Abstract

Urbanisation is one of the major drivers of ecosystem change and includes increased temperatures in cities leading to an urban heat island (UHI). This study quantified the phenological response of odonates across London, UK, from 1990 to 2012, using a database of 1,031,277 historical sightings. The ordinal flight dates of each species were used to calculate the leading edge, middle and trailing edge of the flight period (P5, P50 and P95, respectively). The results suggest that the phenology of odonates is affected by the UHI only at a community level: no significant changes in the P5 or P50 of the flight period were found, although the P95 shows a mean advance of 4.13 days compared to rural areas, thus suggesting a contraction of the flight period in urban areas. However, only one individual species (Sympetrum striolatum) exhibited an advance in the P95 of the flight period in urban areas compared to rural areas. On the other hand, climate change (minimum temperature) had a much stronger impact on the phenology of odonates at the community level with a significant advance of 6.9 days °C−1 in the P5 of the flight period, 3.1 days °C−1 in the P50 and 3.3 days °C−1 in the P95 flight date. Similarly, a significant advance in P5 was found in 7 of the 15 species tested in response to minimum temperature, and 2 species showed a significant advance in P50 in response to minimum temperature, but no species showed a shift in the P95 flight date due to minimum temperature.
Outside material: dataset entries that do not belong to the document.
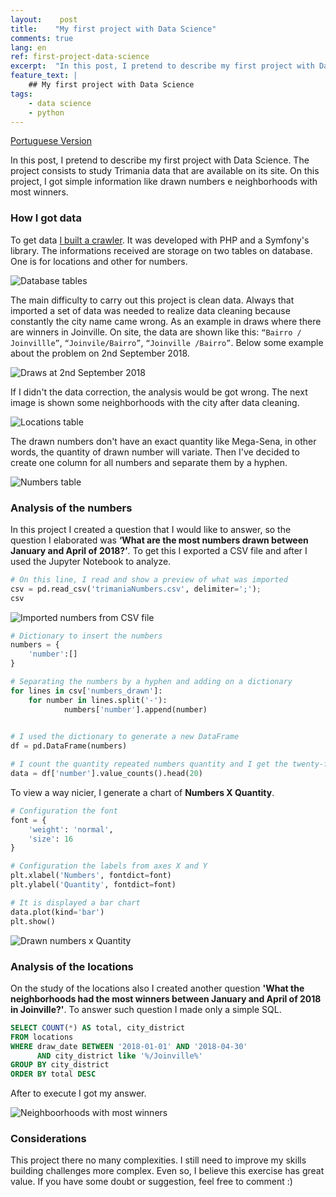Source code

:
 ```yaml
---
layout:    post
title:    "My first project with Data Science"
comments: true
lang: en
ref: first-project-data-science
excerpt:  "In this post, I pretend to describe my first project with Data Science. The project consists to study Trimania data that are available on its site. On this project, I got simple information like drawn numbers e neighborhoods with most winners"
feature_text: |
    ## My first project with Data Science
tags:
    - data science
    - python
---
```


[Portuguese Version]({{site.url}}/2019/03/17/primeiro-projeto-ciencia-de-dados)

In this post, I pretend to describe my first project with Data Science. The project consists to study Trimania data that are available on its site. On this project, I got simple information like drawn numbers e neighborhoods with most winners.

### How I got data

To get data [I built a crawler](https://github.com/fndomariano/trimania-crawler). It was developed with PHP and a Symfony's library. The informations received are storage on two tables on database. One is for locations and other for numbers. 

![Database tables]({{site.url}}/images/2019-03-17/tables.png)

The main difficulty to carry out this project is clean data. Always that imported a set of data was needed to realize data cleaning because constantly the city name came wrong. As an example in draws where there are winners in Joinville. On site, the data are shown like this: ```“Bairro / Joinvillle”```, ```“Joinvile/Bairro”```, ```“Joinville /Bairro”```. Below some example about the problem on 2nd September 2018.

![Draws at 2nd September 2018]({{site.url}}/images/2019-03-17/result_draw.png)

If I didn't the data correction, the analysis would be got wrong. The next image is shown some neighborhoods with the city after data cleaning.

![Locations table]({{site.url}}/images/2019-03-17/location_table.png)

The drawn numbers don't have an exact quantity like Mega-Sena, in other words, the quantity of drawn number will variate. Then I've decided to create one column for all numbers and separate them by a hyphen.

![Numbers table]({{site.url}}/images/2019-03-17/numbers_table.png)

### Analysis of the numbers

In this project I created a question that I would like to answer, so the question I elaborated was **‘What are the most numbers drawn between January and April of 2018?’**. To get this I exported a CSV file and after I used the Jupyter Notebook to analyze.

```python
# On this line, I read and show a preview of what was imported
csv = pd.read_csv('trimaniaNumbers.csv', delimiter=';');
csv
```

![Imported numbers from CSV file]({{site.url}}/images/2019-03-17/numbers_preview.png)

```python
# Dictionary to insert the numbers
numbers = {
    'number':[]
}

# Separating the numbers by a hyphen and adding on a dictionary
for lines in csv['numbers_drawn']:    
    for number in lines.split('-'):
            numbers['number'].append(number)
        

# I used the dictionary to generate a new DataFrame
df = pd.DataFrame(numbers)

# I count the quantity repeated numbers quantity and I get the twenty-first
data = df['number'].value_counts().head(20)
```

To view a way nicier, I generate a chart of **Numbers X Quantity**.

```python
# Configuration the font
font = {
    'weight': 'normal',
    'size': 16
}

# Configuration the labels from axes X and Y
plt.xlabel('Numbers', fontdict=font)
plt.ylabel('Quantity', fontdict=font)

# It is displayed a bar chart
data.plot(kind='bar')
plt.show()
```

![Drawn numbers x Quantity]({{site.url}}/images/2019-03-17/chart_numbers.png)

### Analysis of the locations

On the study of the locations also I created another question **'What the neighborhoods had the most winners between January and April of 2018 in Joinville?'**. To answer such question I made only a simple SQL.

```SQL
SELECT COUNT(*) AS total, city_district
FROM locations
WHERE draw_date BETWEEN '2018-01-01' AND '2018-04-30'
      AND city_district like '%/Joinville%'
GROUP BY city_district
ORDER BY total DESC
```
After to execute I got my answer.

![Neighboorhoods with most winners]({{site.url}}/images/2019-03-17/sql_result.png)

### Considerations

This project there no many complexities. I still need to improve my skills building challenges more complex. Even so, I believe this exercise has great value. If you have some doubt or suggestion, feel free to comment :)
As shown in previous studies, life history influences the phenological response of odonates, with spring species and those species lacking an egg diapause being the most responsive to increased temperatures, although summer species and species with obligate egg diapause also respond to the UHI by advancing the P95 by 3.8 and 4.5 days, respectively, compared to rural areas, thus contracting the flight period. The present study shows that the UHI has negligible impacts on emergence patterns of odonates compared to climate change, which may result from the capacity of aquatic habitats to buffer the microclimatic conditions of the surrounding terrestrial habitats. We conclude by highlighting the importance of climate change on freshwater habitats over the impacts of the UHI.

Highlights

  • With over 50% of people living in cities (Grimm et al 2008) and the impacts extending beyond the metropolitan borders (Faeth et al 2011), studying the effects of urbanisation has become crucial in order to understand urban ecosystems and mitigate the negative impacts of cities

  • Regarding the community-level shifts in response to urbanisation, a small but statistically significant advance of the P95 flight date of 4.1 days (t = −5.066, df = 12, P = 0.002) was found after using the false discovery rate (FDR) correction, and no significant change was found in P5 or P50 (P5: mean = 2.4 days, t = 2.190, df = 12, P = 0.063; P50: mean = −0.3 days, t = −0.429, df = 12, P = 0.675), representing a contraction of the flight period of odonates in cities (Fig. 3)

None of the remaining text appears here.